Aim of the exercise
When you find the line with "- Estadísticas por estación" among the records below, reproduce it and each line after it exactly, ending with the line with "- **Disponibilidad**: Sistema".

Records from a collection
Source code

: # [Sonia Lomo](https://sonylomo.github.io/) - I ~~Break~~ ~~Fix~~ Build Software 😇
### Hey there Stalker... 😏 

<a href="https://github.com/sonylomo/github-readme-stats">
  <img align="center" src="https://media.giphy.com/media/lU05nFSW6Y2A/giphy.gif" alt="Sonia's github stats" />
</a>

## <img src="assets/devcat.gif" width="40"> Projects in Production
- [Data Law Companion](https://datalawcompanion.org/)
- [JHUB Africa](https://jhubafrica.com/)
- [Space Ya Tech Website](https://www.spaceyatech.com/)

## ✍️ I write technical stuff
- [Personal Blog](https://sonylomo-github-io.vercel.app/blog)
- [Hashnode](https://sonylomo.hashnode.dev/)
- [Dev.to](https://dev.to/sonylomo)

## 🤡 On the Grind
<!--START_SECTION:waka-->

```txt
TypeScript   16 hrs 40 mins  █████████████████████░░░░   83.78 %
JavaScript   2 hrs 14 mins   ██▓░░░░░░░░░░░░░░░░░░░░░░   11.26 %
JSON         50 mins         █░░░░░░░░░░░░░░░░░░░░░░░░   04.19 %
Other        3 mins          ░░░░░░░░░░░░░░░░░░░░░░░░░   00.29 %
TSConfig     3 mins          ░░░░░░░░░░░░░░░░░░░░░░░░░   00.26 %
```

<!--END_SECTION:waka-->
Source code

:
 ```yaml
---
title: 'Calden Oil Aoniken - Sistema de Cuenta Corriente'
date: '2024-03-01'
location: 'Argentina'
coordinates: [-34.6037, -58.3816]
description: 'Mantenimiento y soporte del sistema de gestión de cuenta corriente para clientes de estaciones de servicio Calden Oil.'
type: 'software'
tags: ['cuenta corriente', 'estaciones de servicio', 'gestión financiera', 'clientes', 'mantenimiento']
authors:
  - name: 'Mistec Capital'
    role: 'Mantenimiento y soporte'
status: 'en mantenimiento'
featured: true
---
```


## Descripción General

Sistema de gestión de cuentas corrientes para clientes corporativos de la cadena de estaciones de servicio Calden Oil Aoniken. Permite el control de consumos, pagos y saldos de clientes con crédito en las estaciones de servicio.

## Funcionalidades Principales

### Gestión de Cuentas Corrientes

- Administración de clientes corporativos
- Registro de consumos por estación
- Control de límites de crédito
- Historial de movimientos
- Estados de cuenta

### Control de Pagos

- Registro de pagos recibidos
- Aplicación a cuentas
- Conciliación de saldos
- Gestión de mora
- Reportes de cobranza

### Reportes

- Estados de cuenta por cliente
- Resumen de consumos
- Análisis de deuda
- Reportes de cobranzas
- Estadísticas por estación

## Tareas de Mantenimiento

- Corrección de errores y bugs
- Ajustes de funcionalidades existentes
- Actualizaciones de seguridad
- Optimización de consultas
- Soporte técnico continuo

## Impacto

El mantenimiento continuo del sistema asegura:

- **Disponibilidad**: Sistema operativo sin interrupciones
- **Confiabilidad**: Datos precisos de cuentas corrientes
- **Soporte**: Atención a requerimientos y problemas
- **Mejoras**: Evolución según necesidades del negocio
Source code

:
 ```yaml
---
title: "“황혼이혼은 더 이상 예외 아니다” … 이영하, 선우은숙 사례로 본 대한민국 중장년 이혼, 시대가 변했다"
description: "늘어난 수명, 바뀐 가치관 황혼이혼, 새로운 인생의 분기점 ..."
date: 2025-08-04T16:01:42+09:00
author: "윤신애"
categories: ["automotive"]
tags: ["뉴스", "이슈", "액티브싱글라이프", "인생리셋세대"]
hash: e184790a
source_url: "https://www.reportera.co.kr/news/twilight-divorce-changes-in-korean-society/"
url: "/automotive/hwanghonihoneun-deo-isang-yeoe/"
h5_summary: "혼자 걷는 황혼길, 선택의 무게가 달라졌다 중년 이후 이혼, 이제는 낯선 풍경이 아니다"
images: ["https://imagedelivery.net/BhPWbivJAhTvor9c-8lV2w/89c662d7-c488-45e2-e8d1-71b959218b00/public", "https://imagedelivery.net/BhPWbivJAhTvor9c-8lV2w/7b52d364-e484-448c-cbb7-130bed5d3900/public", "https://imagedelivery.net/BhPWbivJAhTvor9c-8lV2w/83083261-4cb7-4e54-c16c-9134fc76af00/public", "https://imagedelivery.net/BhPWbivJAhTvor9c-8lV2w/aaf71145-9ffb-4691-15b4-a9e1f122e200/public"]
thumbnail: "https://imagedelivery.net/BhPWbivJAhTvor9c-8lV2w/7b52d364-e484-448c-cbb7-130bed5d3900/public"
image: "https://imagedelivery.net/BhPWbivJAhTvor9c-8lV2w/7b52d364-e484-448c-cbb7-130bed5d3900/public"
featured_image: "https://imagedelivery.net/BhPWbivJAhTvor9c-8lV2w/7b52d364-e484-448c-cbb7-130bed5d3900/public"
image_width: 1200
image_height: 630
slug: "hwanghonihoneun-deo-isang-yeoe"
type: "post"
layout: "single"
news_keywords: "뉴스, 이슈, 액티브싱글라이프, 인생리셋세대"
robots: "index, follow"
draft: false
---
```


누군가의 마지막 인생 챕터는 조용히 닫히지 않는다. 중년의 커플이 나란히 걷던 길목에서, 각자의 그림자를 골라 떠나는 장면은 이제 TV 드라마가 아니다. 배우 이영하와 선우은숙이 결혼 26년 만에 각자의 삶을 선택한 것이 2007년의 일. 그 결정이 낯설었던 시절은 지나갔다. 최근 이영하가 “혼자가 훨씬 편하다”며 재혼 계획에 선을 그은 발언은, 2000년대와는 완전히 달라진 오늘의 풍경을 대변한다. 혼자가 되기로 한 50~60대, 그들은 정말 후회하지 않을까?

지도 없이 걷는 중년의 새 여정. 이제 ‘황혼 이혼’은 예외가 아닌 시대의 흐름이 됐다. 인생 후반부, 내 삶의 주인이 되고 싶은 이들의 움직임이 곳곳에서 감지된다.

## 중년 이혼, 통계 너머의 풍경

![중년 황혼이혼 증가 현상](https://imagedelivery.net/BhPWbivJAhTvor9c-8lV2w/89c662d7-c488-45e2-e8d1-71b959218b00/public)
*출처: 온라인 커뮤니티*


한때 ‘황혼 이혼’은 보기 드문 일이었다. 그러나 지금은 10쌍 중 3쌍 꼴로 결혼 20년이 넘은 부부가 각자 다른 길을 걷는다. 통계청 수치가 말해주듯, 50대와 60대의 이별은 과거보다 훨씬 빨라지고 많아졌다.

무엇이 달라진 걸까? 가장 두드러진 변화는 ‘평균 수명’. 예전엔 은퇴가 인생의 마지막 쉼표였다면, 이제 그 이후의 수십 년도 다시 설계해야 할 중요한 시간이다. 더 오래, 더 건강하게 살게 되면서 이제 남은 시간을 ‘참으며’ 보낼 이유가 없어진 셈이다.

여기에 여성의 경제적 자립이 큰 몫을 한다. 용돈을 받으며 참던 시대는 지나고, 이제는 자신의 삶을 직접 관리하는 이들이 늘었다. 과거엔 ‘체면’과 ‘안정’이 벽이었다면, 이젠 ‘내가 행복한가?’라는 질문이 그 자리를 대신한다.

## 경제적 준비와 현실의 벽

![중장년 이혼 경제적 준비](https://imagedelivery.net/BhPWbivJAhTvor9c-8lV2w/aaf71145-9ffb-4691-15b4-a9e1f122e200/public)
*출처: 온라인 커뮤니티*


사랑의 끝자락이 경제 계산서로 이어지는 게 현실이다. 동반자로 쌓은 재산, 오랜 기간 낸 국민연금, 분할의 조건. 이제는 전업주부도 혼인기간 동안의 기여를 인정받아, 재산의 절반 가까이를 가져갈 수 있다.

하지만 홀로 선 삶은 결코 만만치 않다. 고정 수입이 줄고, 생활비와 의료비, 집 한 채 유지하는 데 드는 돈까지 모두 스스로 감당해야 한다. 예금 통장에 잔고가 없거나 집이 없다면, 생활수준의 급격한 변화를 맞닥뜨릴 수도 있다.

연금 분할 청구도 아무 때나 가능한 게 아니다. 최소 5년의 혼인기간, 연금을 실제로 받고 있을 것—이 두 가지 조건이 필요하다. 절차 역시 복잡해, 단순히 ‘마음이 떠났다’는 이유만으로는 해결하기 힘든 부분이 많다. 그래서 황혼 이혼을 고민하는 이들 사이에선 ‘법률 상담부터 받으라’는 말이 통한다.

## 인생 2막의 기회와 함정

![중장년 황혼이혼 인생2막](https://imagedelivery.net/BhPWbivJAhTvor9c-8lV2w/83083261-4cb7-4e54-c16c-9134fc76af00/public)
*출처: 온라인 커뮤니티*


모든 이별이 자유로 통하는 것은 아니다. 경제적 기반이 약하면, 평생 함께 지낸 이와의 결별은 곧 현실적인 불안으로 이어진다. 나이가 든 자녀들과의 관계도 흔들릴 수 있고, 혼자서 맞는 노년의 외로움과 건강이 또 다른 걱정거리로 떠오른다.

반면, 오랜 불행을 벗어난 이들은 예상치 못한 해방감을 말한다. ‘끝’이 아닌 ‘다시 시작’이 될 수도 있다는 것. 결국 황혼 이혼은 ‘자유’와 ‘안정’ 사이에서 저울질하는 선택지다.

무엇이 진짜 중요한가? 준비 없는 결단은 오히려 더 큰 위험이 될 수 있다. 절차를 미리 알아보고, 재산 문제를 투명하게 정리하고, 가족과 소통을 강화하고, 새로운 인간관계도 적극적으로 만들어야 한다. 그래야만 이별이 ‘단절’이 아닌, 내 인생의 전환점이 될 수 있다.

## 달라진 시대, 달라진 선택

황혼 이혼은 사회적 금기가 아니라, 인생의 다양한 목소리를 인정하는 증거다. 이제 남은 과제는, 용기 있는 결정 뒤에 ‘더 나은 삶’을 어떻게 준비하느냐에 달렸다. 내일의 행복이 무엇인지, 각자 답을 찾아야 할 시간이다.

Solution to this problem
- Estadísticas por estación

## Tareas de Mantenimiento

- Corrección de errores y bugs
- Ajustes de funcionalidades existentes
- Actualizaciones de seguridad
- Optimización de consultas
- Soporte técnico continuo

## Impacto

El mantenimiento continuo del sistema asegura:

- **Disponibilidad**: Sistema operativo sin interrupciones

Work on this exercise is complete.